# Coupling Using Theta as a Boundary

1. Jun 23, 2011

### Goldstone1

Suppose I have a mass $$M_0$$ (here denoted with lowercase zero because of previous discussions on relativistic mass), and I have a gravitational field $$\phi$$ which can under make a shift of $$180^o$$ between a negative plane and a positive plane. Assume also that the mass is considered as a charge, rather than something being seperate to it, and then:

$$\Delta E \Psi= \sum_{i}^{\theta} M_{0i} \phi (\Lambda^{-1} x) \psi_i$$

The question is the coupling. Since the boundary of the sum is the shift of $$-sin \theta$$ and $$-cos \theta$$ then $$\phi$$ is related to the mass by the probability coupling field $$\Psi$$. Have I made my coupling correctly?

2. Jun 24, 2011

### Goldstone1

I haven't heard anything on my post. I wonder if that was because of a lack of information?

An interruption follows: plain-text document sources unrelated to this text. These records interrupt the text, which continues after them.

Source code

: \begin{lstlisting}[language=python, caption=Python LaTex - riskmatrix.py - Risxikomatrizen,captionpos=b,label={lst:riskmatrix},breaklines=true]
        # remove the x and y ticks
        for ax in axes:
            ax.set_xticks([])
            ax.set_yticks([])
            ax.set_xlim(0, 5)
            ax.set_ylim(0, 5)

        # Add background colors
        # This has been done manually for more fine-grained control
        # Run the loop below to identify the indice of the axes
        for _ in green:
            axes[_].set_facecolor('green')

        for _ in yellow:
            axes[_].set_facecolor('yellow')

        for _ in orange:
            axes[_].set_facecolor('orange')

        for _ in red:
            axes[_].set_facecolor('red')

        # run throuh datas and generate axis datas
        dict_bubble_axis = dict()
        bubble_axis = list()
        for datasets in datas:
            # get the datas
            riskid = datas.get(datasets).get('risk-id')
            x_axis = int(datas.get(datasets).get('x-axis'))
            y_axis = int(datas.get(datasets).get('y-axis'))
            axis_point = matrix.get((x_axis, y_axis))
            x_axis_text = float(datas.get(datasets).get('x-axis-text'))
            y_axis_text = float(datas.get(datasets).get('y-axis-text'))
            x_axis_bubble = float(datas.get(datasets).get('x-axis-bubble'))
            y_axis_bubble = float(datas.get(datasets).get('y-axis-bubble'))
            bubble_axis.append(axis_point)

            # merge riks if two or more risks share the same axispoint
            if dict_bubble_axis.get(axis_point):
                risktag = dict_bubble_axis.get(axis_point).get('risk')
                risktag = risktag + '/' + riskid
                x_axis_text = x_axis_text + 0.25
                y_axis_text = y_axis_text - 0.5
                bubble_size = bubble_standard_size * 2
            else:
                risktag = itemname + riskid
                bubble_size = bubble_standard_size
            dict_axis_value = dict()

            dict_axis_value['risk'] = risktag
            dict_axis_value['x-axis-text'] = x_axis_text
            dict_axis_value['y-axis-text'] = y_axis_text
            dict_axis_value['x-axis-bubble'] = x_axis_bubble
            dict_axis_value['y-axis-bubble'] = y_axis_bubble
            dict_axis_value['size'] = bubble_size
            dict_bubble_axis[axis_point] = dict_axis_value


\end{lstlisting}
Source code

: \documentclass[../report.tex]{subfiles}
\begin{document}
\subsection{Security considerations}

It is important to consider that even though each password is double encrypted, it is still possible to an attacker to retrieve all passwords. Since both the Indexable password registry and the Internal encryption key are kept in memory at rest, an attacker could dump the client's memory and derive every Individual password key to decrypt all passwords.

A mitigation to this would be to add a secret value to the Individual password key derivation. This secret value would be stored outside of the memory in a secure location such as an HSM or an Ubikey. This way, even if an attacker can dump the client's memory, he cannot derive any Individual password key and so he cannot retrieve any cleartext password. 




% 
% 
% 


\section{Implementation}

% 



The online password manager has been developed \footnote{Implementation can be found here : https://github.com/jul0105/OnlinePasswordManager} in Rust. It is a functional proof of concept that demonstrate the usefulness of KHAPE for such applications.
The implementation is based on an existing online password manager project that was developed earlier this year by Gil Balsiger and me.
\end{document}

Interestingly, as I speak of the $$M^2\phi^2$$-term as an oscillation of some field energy [1], I must be saying the square root of this energy is the range in which the field invariant takes on shift values of $$\pi \in (\mathcal{R},\mathcal{C})$$. This is a gravitational charge energy - the mass of the quantum in question. Because one can invoke the inverse solution equation ''implying a change in the field'' $$\Delta \phi(x)$$, you find

$$\Delta E \Psi = \sum_{i}^{\theta} M_i \phi(\Lambda^{-1}x) \psi_i$$

the interaction term $$M_{i}\psi_{i} \psi^{\dagger}_{i}$$ on $$\phi(\psi_i)$$ insures a self-interactive Hamiltonian $$\mathcal{H}$$. What we have is a gravitational energy Hamiltonian that can be converted in the understanding of conventional mass weighing systems, There are many contributions to the system which does not involve the mass alone - for instance the energy of the electric and magnetic vacuum are not taken into consideration, but it will be a project of mine these next few weeks to understand that kind of system. For instance, as I have speculated, physics says that an electron absorption of a fluctuation of the zero-point energies has dimensions $$\frac{eh}{2Mc}$$.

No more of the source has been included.